As aging munitions deteriorate further and become more chemically unstable, they pose as significant a humanitarian threat as landmines and other remnants of war left uncleared from past conflicts.
In April 2009, a series of explosions rocked the Mbagala District of Tanzania's capital, Dar es Salaam. Aging, unstable munitions improperly stored by the Tanzanian military had spontaneously detonated, killing 26 people and injuring hundreds more. Nor did the damage end there. When the explosions stopped and the resulting fires were put out, as many as 7,000 homes were in ruins.

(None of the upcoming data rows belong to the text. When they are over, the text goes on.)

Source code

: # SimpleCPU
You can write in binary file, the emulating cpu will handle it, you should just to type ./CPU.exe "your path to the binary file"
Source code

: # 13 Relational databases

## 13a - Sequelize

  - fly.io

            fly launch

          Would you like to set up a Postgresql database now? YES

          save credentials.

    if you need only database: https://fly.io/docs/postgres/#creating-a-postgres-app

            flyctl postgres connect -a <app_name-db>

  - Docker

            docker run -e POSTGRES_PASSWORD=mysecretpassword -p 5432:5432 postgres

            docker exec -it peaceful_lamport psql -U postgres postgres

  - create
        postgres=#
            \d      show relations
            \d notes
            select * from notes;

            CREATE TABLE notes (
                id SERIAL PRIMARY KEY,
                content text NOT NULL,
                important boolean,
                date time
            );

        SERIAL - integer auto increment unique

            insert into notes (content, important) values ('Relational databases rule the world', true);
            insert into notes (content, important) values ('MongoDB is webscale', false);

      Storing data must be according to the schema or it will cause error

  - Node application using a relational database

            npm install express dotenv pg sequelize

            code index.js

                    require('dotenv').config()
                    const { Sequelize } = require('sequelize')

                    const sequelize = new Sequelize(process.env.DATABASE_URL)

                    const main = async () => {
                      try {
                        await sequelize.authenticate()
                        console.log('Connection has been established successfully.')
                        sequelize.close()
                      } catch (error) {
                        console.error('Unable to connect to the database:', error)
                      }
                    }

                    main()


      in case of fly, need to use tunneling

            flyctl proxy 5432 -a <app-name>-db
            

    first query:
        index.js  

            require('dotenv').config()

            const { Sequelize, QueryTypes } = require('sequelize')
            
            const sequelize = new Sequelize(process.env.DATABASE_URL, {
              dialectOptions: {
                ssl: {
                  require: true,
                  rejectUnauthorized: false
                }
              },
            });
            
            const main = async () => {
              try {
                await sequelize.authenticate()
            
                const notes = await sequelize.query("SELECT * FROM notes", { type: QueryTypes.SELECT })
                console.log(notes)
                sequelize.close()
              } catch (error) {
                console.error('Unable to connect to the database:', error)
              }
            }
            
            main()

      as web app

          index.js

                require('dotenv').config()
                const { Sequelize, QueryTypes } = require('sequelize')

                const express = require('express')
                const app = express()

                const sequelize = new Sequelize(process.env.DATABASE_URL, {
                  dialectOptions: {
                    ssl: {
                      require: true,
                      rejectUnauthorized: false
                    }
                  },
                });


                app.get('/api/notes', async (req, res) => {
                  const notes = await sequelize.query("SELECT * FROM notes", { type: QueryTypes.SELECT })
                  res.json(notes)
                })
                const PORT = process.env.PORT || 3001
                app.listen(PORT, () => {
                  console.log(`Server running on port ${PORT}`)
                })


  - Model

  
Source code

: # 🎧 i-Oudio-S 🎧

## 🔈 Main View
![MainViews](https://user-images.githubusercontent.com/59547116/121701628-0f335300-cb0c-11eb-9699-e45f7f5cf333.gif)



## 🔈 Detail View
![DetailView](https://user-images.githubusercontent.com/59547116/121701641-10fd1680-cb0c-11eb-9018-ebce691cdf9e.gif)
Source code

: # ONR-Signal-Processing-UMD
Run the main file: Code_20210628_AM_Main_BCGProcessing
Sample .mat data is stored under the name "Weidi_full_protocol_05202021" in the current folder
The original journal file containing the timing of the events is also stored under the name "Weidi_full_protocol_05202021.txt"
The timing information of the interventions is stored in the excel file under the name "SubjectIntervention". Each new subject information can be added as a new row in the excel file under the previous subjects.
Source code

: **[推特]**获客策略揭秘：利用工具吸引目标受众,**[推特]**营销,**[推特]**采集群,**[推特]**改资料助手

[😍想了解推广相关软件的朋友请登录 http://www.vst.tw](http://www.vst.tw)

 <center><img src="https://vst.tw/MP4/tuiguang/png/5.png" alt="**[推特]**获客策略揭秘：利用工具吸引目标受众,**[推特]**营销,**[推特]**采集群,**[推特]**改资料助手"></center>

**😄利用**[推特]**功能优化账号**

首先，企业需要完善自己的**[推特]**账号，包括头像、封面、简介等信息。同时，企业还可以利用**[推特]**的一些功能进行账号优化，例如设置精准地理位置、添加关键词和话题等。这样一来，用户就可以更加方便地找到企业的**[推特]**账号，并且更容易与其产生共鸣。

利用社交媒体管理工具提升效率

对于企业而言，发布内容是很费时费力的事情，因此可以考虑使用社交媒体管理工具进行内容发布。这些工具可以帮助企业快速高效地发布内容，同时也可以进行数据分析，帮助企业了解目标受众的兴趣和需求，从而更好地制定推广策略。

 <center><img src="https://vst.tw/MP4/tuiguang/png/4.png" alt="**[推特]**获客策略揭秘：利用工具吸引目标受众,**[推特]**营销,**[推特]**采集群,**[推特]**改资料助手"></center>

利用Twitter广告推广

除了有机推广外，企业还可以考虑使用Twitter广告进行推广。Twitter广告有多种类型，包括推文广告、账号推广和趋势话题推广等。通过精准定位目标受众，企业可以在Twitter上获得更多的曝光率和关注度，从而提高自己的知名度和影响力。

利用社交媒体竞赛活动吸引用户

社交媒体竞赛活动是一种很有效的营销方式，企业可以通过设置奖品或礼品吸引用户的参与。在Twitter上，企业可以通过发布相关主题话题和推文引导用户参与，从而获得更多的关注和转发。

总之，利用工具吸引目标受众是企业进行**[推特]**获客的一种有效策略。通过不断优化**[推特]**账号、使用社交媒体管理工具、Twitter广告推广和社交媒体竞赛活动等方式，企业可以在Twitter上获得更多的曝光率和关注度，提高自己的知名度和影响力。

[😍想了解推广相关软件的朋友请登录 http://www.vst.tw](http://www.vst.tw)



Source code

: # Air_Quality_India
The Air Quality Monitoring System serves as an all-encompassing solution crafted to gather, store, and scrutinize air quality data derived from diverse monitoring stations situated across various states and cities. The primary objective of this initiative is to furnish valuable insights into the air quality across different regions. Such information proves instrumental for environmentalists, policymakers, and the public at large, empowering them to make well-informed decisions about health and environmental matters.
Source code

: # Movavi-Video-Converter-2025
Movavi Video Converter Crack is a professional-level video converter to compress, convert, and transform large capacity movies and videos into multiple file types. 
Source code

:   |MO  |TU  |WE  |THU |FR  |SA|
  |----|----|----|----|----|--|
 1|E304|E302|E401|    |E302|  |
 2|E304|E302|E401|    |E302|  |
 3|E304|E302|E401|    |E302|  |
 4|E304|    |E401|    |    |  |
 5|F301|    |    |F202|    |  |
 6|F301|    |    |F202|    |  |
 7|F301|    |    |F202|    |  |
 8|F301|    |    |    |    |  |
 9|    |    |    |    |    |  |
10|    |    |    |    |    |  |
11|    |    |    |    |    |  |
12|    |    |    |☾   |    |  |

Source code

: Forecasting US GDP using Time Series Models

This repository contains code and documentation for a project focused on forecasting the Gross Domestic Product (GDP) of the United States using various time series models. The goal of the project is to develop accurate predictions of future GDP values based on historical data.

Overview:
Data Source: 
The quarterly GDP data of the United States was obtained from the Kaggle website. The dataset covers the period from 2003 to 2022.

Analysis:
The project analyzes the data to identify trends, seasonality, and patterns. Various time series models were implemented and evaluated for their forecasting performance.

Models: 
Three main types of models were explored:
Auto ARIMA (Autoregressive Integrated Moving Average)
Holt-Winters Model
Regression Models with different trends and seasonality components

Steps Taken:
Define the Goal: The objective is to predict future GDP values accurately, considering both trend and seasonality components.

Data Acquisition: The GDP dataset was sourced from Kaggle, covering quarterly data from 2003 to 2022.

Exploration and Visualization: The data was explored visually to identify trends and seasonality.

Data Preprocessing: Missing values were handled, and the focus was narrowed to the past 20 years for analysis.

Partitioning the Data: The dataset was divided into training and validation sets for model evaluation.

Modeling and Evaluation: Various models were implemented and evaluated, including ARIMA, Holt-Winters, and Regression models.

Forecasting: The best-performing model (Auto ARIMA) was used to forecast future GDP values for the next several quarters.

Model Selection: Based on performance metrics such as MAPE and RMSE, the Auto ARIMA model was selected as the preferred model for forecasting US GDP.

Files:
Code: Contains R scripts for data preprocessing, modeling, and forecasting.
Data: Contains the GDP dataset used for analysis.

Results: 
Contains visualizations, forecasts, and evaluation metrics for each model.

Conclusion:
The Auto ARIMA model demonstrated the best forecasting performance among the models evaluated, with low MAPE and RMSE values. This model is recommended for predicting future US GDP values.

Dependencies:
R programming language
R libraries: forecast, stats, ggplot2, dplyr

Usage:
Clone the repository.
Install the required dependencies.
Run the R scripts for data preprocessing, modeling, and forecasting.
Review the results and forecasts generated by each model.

The threat posed by poorly maintained arms storage sites isn't limited to Tanzania. In 2007, more than 100 people were killed in two separate incidents in Mozambique involving obsolete Soviet-era munitions. That same year, A Congolese Army munitions depot in Equateur Province was destroyed in an explosion, killing three and injuring 52.
Since the 1990s, there have been an increasing number of such catastrophic explosions around the world, as aging weapons left over from Cold War and post-colonial struggles remain stockpiled, but poorly attended. The frequency of such incidents has increased as urban populations in Asia, Africa, South America and even Europe have expanded outward from city centers to the vicinity of what were previously isolated arms depots.
As aging munitions deteriorate further and become more chemically unstable, new tragedies will follow if nations don't adequately acknowledge and address problems with their handling of their military weapons. In many instances, they pose as significant a humanitarian threat as landmines and other remnants of war left uncleared from past conflicts.
Since 2001, the United States has partnered with more than 30 nations to promote the safe disposal of surplus and aging munitions, as well as to improve management of the stockpiles. The U.S. is committed to facing this threat and is actively helping other countries address it.